(Stored items from a collection)
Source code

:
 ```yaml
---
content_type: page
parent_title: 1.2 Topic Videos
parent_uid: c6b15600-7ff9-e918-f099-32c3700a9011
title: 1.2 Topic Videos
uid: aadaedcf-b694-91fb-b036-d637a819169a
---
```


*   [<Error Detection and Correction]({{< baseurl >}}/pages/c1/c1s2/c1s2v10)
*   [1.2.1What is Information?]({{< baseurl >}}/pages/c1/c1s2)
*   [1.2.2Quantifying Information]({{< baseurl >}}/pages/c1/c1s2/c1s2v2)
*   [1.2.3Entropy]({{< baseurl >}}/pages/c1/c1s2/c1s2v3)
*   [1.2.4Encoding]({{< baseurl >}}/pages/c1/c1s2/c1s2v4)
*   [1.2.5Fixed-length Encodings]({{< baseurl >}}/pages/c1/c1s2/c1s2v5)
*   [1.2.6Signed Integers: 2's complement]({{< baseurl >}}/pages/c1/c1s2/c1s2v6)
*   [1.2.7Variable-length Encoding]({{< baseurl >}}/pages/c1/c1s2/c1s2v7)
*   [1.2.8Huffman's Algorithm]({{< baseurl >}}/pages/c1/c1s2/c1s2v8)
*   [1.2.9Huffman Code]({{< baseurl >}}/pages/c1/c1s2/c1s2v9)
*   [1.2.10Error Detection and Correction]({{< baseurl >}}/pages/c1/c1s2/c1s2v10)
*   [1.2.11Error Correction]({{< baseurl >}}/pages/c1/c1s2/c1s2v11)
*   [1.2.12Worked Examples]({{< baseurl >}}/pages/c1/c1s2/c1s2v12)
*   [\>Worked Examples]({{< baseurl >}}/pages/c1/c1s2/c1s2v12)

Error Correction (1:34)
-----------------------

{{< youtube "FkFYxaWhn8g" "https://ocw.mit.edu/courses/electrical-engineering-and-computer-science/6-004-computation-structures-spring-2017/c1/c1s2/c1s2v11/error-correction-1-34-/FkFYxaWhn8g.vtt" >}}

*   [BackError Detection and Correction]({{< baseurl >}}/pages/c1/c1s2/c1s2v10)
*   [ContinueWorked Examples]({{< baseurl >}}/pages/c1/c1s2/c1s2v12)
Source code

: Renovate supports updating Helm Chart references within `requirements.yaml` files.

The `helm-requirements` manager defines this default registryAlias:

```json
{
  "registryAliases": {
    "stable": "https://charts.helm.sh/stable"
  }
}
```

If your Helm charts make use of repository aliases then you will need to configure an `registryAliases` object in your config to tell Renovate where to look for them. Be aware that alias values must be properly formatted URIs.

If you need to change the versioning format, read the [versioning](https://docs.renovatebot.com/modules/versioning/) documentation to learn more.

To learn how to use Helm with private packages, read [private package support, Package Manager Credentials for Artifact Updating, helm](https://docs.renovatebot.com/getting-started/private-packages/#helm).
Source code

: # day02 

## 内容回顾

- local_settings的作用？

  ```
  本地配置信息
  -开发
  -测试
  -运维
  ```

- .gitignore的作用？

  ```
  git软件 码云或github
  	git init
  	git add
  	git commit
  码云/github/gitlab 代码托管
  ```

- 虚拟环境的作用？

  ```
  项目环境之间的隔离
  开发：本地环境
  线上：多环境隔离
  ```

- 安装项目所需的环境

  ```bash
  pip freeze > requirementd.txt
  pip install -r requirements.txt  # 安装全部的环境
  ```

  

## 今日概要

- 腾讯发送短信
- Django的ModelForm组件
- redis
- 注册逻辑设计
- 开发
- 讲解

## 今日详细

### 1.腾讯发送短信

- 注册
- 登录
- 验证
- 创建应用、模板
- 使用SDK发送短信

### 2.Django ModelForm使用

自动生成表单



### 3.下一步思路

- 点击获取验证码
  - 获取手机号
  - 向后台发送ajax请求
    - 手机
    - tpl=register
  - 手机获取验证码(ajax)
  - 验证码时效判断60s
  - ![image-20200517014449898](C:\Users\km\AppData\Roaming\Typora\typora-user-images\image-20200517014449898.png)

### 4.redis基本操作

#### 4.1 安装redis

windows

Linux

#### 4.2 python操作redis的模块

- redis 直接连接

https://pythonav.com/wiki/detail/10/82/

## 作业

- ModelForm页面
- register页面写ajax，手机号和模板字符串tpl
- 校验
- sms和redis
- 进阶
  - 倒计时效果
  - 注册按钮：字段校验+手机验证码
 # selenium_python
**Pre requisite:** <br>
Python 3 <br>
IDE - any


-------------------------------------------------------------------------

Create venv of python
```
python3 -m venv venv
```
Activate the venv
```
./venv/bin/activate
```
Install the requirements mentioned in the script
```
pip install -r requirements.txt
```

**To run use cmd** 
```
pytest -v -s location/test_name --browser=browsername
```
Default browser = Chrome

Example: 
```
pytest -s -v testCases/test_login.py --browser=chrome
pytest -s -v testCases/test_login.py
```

■ WHAT IS EXPECTED ■
Find the string "requirements" in the records, then copy each line where it occurs.

■ RESULT OF THE EXERCISE ■
: Renovate supports updating Helm Chart references within `requirements.yaml` files.
The `helm-requirements` manager defines this default registryAlias:
  pip install -r requirements.txt  # 安装全部的环境
Install the requirements mentioned in the script
pip install -r requirements.txt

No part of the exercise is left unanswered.